2.5 Transfer of ARC Interests. From and after the date hereof and until the date that is three months following the final Testing Date pursuant to Section 1.6 of the Transaction Agreement, no ARC Principal shall sell, assign, pledge, transfer, dispose of or encumber his ARC Interests or agree to sell, assign, pledge, transfer, dispose of or encumber his ARC Interests, in each case without the prior written consent of AMH; provided, however, that an ARC Principal may transfer his ARC Interest in a Family or Estate-Planning Transfer without such prior written consent. Each Family or Estate-Planning Transferee shall agree in a writing reasonably satisfactory to AMH to be bound by the terms of this Agreement and the Transaction Agreement (provided that no Family or Estate-Planning Transferee will be required to be subject to the guaranty set forth in Section 1.1), and no Family or Estate-Planning Transfer shall relieve any ARC Principal from his obligations pursuant to this Agreement or the Transaction Agreement.

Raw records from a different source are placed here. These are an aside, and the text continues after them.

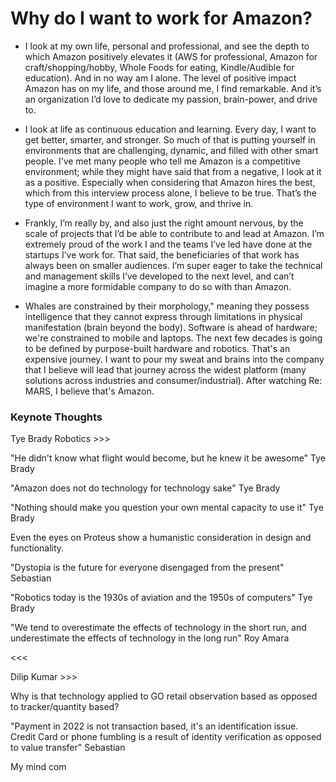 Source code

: # Why do I want to work for Amazon?
- I look at my own life, personal and professional, and see the depth to which Amazon positively elevates it (AWS for professional, Amazon for craft/shopping/hobby, Whole Foods for eating, Kindle/Audible for education). And in no way am I alone. The level of positive impact Amazon has on my life, and those around me, I find remarkable. And it’s an organization I’d love to dedicate my passion, brain-power, and drive to.

- I look at life as continuous education and learning. Every day, I want to get better, smarter, and stronger. So much of that is putting yourself in environments that are challenging, dynamic, and filled with other smart people. I’ve met many people who tell me Amazon is a competitive environment; while they might have said that from a negative, I look at it as a positive. Especially when considering that Amazon hires the best, which from this interview process alone, I believe to be true. That’s the type of environment I want to work, grow, and thrive in.

- Frankly, I’m really by, and also just the right amount nervous, by the scale of projects that I’d be able to contribute to and lead at Amazon. I’m extremely proud of the work I and the teams I’ve led have done at the startups I’ve work for. That said, the beneficiaries of that work has always been on smaller audiences. I’m super eager to take the technical and management skills I’ve developed to the next level, and can’t imagine a more formidable company to do so with than Amazon.

- Whales are constrained by their morphology," meaning they possess intelligence that they cannot express through limitations in physical manifestation (brain beyond the body). Software is ahead of hardware; we're constrained to mobile and laptops. The next few decades is going to be defined by purpose-built hardware and robotics. That's an expensive journey. I want to pour my sweat and brains into the company that I believe will lead that journey across the widest platform (many solutions across industries and consumer/industrial). After watching Re: MARS, I believe that's Amazon.


### Keynote Thoughts

Tye Brady Robotics >>>  
  
"He didn't know what flight would become, but he knew it be awesome" Tye Brady  
  
"Amazon does not do technology for technology sake" Tye Brady  
  
"Nothing should make you question your own mental capacity to use it" Tye Brady  
  
Even the eyes on Proteus show a humanistic consideration in design and functionality.  
  
"Dystopia is the future for everyone disengaged from the present" Sebastian  
  
"Robotics today is the 1930s of aviation and the 1950s of computers" Tye Brady  
  
"We tend to overestimate the effects of technology in the short run, and underestimate the effects of technology in the long run" Roy Amara  
  
<<<  
  
Dilip Kumar >>>  
  
Why is that technology applied to GO retail observation based as opposed to tracker/quantity based?  
  
"Payment in 2022 is not transaction based, it's an identification issue. Credit Card or phone fumbling is a result of identity verification as opposed to value transfer" Sebastian  
  
My mind com

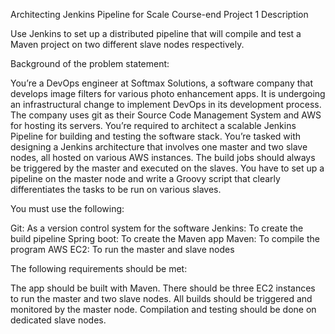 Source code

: Architecting Jenkins Pipeline for Scale
Course-end Project 1
Description

Use Jenkins to set up a distributed pipeline that will compile and test a Maven project on two different slave nodes respectively.

 

Background of the problem statement:

You’re a DevOps engineer at Softmax Solutions, a software company that develops image filters for various photo enhancement apps. It is undergoing an infrastructural change to implement DevOps in its development process. The company uses git as their Source Code Management System and AWS for hosting its servers. You’re required to architect a scalable Jenkins Pipeline for building and testing the software stack. You’re tasked with designing a Jenkins architecture that involves one master and two slave nodes, all hosted on various AWS instances. The build jobs should always be triggered by the master and executed on the slaves. You have to set up a pipeline on the master node and write a Groovy script that clearly differentiates the tasks to be run on various slaves.

 

You must use the following:

Git: As a version control system for the software
Jenkins: To create the build pipeline
Spring boot: To create the Maven app
Maven: To compile the program
AWS EC2: To run the master and slave nodes
 

The following requirements should be met:

The app should be built with Maven.
There should be three EC2 instances to run the master and two slave nodes.
All builds should be triggered and monitored by the master node.
Compilation and testing should be done on dedicated slave nodes.
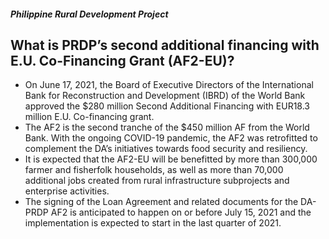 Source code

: ##### Philippine Rural Development Project

## What is PRDP’s second additional financing with E.U. Co-Financing Grant (AF2-EU)?


 - On June 17, 2021, the Board of Executive Directors of the International Bank for Reconstruction and Development (IBRD) of the World Bank approved the $280 million Second Additional Financing with EUR18.3 million E.U. Co-financing grant.
 - The AF2 is the second tranche of the $450 million AF from the World Bank. With the ongoing COVID-19 pandemic, the AF2 was retrofitted to complement the DA’s initiatives towards food security and resiliency.
 - It is expected that the AF2-EU will be benefitted by more than 300,000 farmer and fisherfolk households, as well as more than 70,000 additional jobs created from rural infrastructure subprojects and enterprise activities.
 - The signing of the Loan Agreement and related documents for the DA-PRDP AF2 is anticipated to happen on or before July 15, 2021 and the implementation is expected to start in the last quarter of 2021.

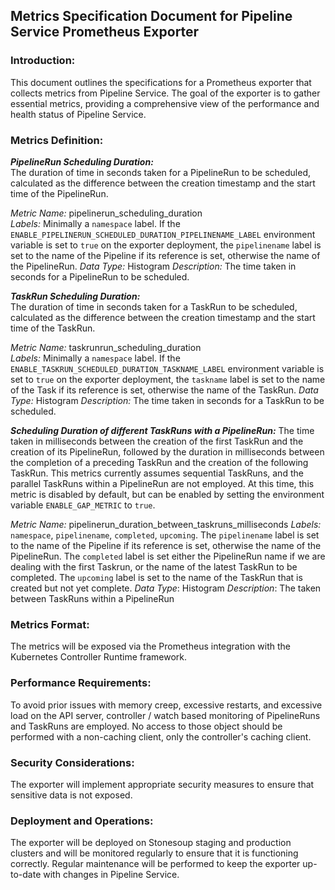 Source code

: ## Metrics Specification Document for Pipeline Service Prometheus Exporter

### Introduction:
This document outlines the specifications for a Prometheus exporter that collects metrics from Pipeline Service. The goal of the exporter is to gather essential metrics, providing a comprehensive view of the performance and health status of Pipeline Service.

### Metrics Definition:

_**PipelineRun Scheduling Duration:**_  
The duration of time in seconds taken for a PipelineRun to be scheduled, calculated as the difference between the creation timestamp and the start time of the PipelineRun. 

_Metric Name:_ pipelinerun_scheduling_duration  
_Labels:_ Minimally a `namespace` label.  If the `ENABLE_PIPELINERUN_SCHEDULED_DURATION_PIPELINENAME_LABEL` environment variable is set to `true` on the exporter deployment, the `pipelinename` label is set to the name of the Pipeline if its reference is set, otherwise the name of the PipelineRun.
_Data Type:_ Histogram
_Description:_ The time taken in seconds for a PipelineRun to be scheduled.

_**TaskRun Scheduling Duration:**_  
The duration of time in seconds taken for a TaskRun to be scheduled, calculated as the difference between the creation timestamp and the start time of the TaskRun.

_Metric Name:_ taskrunrun_scheduling_duration  
_Labels:_ Minimally a `namespace` label.  If the `ENABLE_TASKRUN_SCHEDULED_DURATION_TASKNAME_LABEL` environment variable is set to `true` on the exporter deployment, the `taskname` label is set to the name of the Task if its reference is set, otherwise the name of the TaskRun.
_Data Type:_ Histogram
_Description:_ The time taken in seconds for a TaskRun to be scheduled.


_**Scheduling Duration of different TaskRuns with a PipelineRun:**_
The time taken in milliseconds between the creation of the first TaskRun and the creation of its PipelineRun, followed by the duration in milliseconds between the completion of a preceding TaskRun and the creation of the following TaskRun.  This metrics currently assumes sequential TaskRuns, and the parallel TaskRuns within a PipelineRun are not employed.  At this time, this metric is disabled by default, but can be enabled by setting the environment variable `ENABLE_GAP_METRIC` to `true`.

_Metric Name:_ pipelinerun_duration_between_taskruns_milliseconds
_Labels:_ `namespace`, `pipelinename`, `completed`, `upcoming`.  The `pipelinename` label is set to the name of the Pipeline if its reference is set, otherwise the name of the PipelineRun.  The `completed` label is set either the PipelineRun name if we are dealing with the first Taskrun, or the name of the latest TaskRun to be completed.  The `upcoming` label is set to the name of the TaskRun that is created but not yet complete.
_Data Type_: Histogram
_Description_: The taken between TaskRuns within a PipelineRun


### Metrics Format:
The metrics will be exposed via the Prometheus integration with the Kubernetes Controller Runtime framework.

### Performance Requirements:
To avoid prior issues with memory creep, excessive restarts, and excessive load on the API server, controller / watch based monitoring of PipelineRuns and TaskRuns are employed.  No access to those object should be performed with a non-caching client, only the controller's caching client.

### Security Considerations:
The exporter will implement appropriate security measures to ensure that sensitive data is not exposed.

### Deployment and Operations:
The exporter will be deployed on Stonesoup staging and production clusters and will be monitored regularly to ensure that it is functioning correctly. Regular maintenance will be performed to keep the exporter up-to-date with changes in Pipeline Service.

2.6 Further Assurances. Each party will cooperate with the others, and execute and deliver, or use his or its reasonable best efforts to cause to be executed and delivered, all such other instruments, including instruments of conveyance, assignment and transfer, and take all such other actions as such party may reasonably be requested to take by the other parties hereto from time to time, consistent with the terms of this Agreement, in order to effectuate the provisions and purposes of this Agreement and the Transaction Agreement and the transactions contemplated hereby and thereby.
ARTICLE III
REPRESENTATIONS AND WARRANTIES
REPRESENTATIONS AND WARRANTIES
Except as set forth in the corresponding section of the ARC Principals’ Disclosure Letter, each ARC Principal severally represents and warrants to AMH as follows:
3.1 Power, Authority. Such ARC Principal has requisite power and authority (including legal capacity) to execute and deliver this Agreement and all Ancillary Agreements to which he is a party, to perform his obligations hereunder and thereunder and to consummate the transactions contemplated hereby and thereby. This Agreement has been, and at the Closing each of the Ancillary Agreements to which such ARC Principal is party will be, duly and validly executed and delivered by such ARC Principal, and, assuming the due authorization, execution and delivery by the other parties thereto, constitute legal and binding obligations of such ARC Principal, enforceable against such ARC Principal in accordance with their terms, except as (a) the enforceability hereof may be limited by bankruptcy, insolvency, moratorium or other similar laws affecting the enforcement of creditors’ rights generally and (b) the availability of equitable remedies may be limited by equitable principles of general applicability.
3.2 Non-Contravention. The execution and delivery by such ARC Principal of this Agreement and the Ancillary Agreements to which he is a party do not, and the consummation of the transactions contemplated hereby and thereby and the performance of his obligations hereunder and thereunder will not (with or without the giving of notice, the termination of any grace period or both): (a) violate, conflict with, or result in a breach or default under any provision of the Organizational Documents of ARC or (b) (i) violate any Applicable Law, (ii) violate, result in a violation or breach by such ARC Principal of any contract, arrangement or other instrument or obligation to which such ARC Principal is a party or by which such ARC Principal or any of his properties, assets or rights is bound, whether with the passage of time, giving of notice, or both or (iii) result in the creation of any Lien on the Acquired Interests or any of the assets, properties or rights of such ARC Principal, except, in the cases of clauses (i), (ii) and (iii), for any such violation or breach or Lien as would not, individually or in the aggregate, prohibit or materially impair the ability of such ARC Principal to perform his obligations under this Agreement.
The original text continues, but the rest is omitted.